Semantic Segmentation Post-processing Pipeline using CVCUDA

CVCUDA helps accelerate the post-processing pipeline of the semantic segmentation sample tremendously. Easy interoperability with PyTorch tensors also makes it easy to integrate with PyTorch and other data loaders that supports the tensor layout.

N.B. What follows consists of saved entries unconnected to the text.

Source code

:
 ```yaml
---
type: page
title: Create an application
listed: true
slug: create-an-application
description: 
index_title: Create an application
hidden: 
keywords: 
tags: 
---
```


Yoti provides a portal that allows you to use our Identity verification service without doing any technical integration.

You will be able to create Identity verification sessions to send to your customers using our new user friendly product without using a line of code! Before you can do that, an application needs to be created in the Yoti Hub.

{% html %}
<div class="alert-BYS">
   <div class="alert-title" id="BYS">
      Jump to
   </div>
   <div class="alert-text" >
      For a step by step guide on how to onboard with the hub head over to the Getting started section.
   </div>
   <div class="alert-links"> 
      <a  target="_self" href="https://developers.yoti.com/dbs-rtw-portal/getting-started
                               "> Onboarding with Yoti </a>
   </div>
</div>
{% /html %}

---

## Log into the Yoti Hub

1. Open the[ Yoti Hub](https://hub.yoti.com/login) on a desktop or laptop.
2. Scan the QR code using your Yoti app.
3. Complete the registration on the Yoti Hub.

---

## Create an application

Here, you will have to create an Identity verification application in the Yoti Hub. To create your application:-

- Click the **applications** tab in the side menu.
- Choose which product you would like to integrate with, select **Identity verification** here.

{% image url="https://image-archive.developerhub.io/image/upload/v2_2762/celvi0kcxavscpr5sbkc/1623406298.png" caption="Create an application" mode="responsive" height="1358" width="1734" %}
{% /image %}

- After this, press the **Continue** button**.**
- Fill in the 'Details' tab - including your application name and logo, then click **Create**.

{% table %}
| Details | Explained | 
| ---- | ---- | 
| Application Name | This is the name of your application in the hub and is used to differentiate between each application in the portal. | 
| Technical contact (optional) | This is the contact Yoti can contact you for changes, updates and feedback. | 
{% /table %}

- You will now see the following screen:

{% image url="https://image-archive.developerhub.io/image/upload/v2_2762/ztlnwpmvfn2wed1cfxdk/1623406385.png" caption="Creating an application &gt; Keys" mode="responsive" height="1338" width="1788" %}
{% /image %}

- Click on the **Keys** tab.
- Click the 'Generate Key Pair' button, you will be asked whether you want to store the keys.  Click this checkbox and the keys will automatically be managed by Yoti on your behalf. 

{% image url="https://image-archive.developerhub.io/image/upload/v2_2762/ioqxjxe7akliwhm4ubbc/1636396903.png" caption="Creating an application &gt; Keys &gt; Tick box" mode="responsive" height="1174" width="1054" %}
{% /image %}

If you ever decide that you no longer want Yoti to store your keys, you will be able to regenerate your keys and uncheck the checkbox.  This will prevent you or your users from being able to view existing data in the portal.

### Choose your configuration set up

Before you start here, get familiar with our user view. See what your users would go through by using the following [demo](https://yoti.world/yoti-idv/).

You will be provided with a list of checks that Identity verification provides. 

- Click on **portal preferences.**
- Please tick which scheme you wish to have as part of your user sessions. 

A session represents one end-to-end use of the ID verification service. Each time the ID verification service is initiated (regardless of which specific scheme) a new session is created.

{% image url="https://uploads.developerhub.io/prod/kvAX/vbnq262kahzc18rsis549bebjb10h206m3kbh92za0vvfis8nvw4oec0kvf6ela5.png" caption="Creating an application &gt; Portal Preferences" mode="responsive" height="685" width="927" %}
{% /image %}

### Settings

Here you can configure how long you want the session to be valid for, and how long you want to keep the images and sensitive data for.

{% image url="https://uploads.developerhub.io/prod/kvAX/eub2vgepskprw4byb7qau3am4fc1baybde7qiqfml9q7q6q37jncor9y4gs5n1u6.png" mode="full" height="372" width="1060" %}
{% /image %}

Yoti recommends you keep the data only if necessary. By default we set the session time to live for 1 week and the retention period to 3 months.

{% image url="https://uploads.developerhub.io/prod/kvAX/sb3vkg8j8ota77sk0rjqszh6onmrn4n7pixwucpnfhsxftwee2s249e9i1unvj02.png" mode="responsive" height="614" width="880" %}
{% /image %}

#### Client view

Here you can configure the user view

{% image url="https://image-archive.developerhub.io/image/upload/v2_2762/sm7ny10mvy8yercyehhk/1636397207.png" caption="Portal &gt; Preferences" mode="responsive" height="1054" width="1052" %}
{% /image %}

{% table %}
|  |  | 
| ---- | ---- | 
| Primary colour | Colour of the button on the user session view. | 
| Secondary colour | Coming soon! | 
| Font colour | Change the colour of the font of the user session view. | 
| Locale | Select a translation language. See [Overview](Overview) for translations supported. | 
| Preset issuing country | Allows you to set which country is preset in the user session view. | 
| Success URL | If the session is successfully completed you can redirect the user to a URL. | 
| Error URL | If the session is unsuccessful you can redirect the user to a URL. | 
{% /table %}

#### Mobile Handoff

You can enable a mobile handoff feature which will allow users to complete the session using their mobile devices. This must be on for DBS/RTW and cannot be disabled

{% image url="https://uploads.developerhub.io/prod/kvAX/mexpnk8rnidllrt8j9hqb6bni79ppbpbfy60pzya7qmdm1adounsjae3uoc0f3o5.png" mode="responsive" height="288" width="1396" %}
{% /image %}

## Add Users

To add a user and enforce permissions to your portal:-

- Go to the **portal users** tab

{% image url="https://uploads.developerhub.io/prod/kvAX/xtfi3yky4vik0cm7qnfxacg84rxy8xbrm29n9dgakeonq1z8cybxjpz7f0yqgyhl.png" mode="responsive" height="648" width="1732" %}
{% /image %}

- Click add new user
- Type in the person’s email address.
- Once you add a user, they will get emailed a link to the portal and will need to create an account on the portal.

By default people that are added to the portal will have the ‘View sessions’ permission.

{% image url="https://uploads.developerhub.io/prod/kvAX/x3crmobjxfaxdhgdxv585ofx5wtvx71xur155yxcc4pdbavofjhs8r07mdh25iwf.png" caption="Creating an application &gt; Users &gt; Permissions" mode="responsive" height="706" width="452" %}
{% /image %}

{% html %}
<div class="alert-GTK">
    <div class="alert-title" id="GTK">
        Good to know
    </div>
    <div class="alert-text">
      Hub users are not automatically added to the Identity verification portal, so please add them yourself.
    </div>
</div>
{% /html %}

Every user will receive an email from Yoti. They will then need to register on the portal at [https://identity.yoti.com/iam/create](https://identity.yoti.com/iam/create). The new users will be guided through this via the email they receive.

The exact post-processing operations are:

Create Binary mask -> Upscale the mask -> Blur the input frames -> Joint Bilateral filter to smooth the mask -> Overlay the masks onto the original frame

Since the network outputs the class probabilities (0-1) for all the classes supported by the network, we must first take out the class of interest from it and upscale its values to bring it in the uint8 (0-255) range. These operations will be done using PyTorch math and the resulting tensor will be converted to CVCUDA.

# We assume that everything other than probabilities will be a CVCUDA tensor.
# probabilities has to be a torch tensor because we need to perform a few
# math operations on it. Even if the TensorRT backend was used to run inference
# it would have generated output as Torch.tensor

actual_batch_size = resized_tensor.shape[0]

class_probs = probabilities[:actual_batch_size, class_index, :, :]
class_probs = torch.unsqueeze(class_probs, dim=-1)
class_probs *= 255
class_probs = class_probs.type(torch.uint8)

cvcuda_class_masks = cvcuda.as_tensor(class_probs.cuda(), "NHWC")

The remaining the pipeline code is easy to follow along.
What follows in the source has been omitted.